▶ **Task**:
For the records below, output every line from the one holding "At OrangeCat, we" through the final line, unaltered, and no other lines.

▶ **Data for the task**:
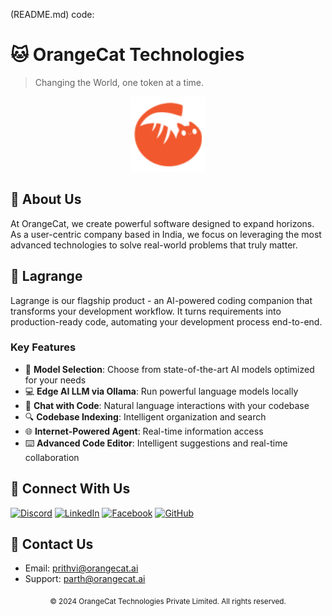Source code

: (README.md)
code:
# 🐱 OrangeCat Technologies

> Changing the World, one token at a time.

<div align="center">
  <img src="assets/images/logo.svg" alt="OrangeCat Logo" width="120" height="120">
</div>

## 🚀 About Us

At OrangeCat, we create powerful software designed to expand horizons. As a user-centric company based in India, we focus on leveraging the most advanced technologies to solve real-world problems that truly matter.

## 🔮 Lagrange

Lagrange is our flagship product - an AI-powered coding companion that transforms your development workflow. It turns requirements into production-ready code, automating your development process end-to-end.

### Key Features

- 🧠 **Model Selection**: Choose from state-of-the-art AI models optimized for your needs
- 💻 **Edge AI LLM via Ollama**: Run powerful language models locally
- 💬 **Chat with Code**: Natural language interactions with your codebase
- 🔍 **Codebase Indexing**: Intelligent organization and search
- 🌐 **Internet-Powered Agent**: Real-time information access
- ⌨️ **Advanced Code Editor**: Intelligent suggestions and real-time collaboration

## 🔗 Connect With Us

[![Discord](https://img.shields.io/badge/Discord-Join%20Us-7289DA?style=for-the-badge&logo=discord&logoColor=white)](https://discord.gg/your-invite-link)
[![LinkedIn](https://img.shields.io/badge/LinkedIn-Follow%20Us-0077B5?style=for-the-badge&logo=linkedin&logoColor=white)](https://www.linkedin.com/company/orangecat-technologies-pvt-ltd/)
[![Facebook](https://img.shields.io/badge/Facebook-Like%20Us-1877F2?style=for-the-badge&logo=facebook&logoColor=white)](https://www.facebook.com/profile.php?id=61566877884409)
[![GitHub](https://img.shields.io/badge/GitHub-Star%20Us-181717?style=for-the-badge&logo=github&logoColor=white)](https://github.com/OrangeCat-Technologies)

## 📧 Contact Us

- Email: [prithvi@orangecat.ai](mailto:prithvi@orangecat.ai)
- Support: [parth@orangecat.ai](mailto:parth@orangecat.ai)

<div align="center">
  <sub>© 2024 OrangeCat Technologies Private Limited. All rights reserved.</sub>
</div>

▶ **Response for this exercise**:
At OrangeCat, we create powerful software designed to expand horizons. As a user-centric company based in India, we focus on leveraging the most advanced technologies to solve real-world problems that truly matter.

## 🔮 Lagrange

Lagrange is our flagship product - an AI-powered coding companion that transforms your development workflow. It turns requirements into production-ready code, automating your development process end-to-end.

### Key Features

- 🧠 **Model Selection**: Choose from state-of-the-art AI models optimized for your needs
- 💻 **Edge AI LLM via Ollama**: Run powerful language models locally
- 💬 **Chat with Code**: Natural language interactions with your codebase
- 🔍 **Codebase Indexing**: Intelligent organization and search
- 🌐 **Internet-Powered Agent**: Real-time information access
- ⌨️ **Advanced Code Editor**: Intelligent suggestions and real-time collaboration

## 🔗 Connect With Us

[![Discord](https://img.shields.io/badge/Discord-Join%20Us-7289DA?style=for-the-badge&logo=discord&logoColor=white)](https://discord.gg/your-invite-link)
[![LinkedIn](https://img.shields.io/badge/LinkedIn-Follow%20Us-0077B5?style=for-the-badge&logo=linkedin&logoColor=white)](https://www.linkedin.com/company/orangecat-technologies-pvt-ltd/)
[![Facebook](https://img.shields.io/badge/Facebook-Like%20Us-1877F2?style=for-the-badge&logo=facebook&logoColor=white)](https://www.facebook.com/profile.php?id=61566877884409)
[![GitHub](https://img.shields.io/badge/GitHub-Star%20Us-181717?style=for-the-badge&logo=github&logoColor=white)](https://github.com/OrangeCat-Technologies)

## 📧 Contact Us

- Email: [prithvi@orangecat.ai](mailto:prithvi@orangecat.ai)
- Support: [parth@orangecat.ai](mailto:parth@orangecat.ai)

<div align="center">
  <sub>© 2024 OrangeCat Technologies Private Limited. All rights reserved.</sub>
</div>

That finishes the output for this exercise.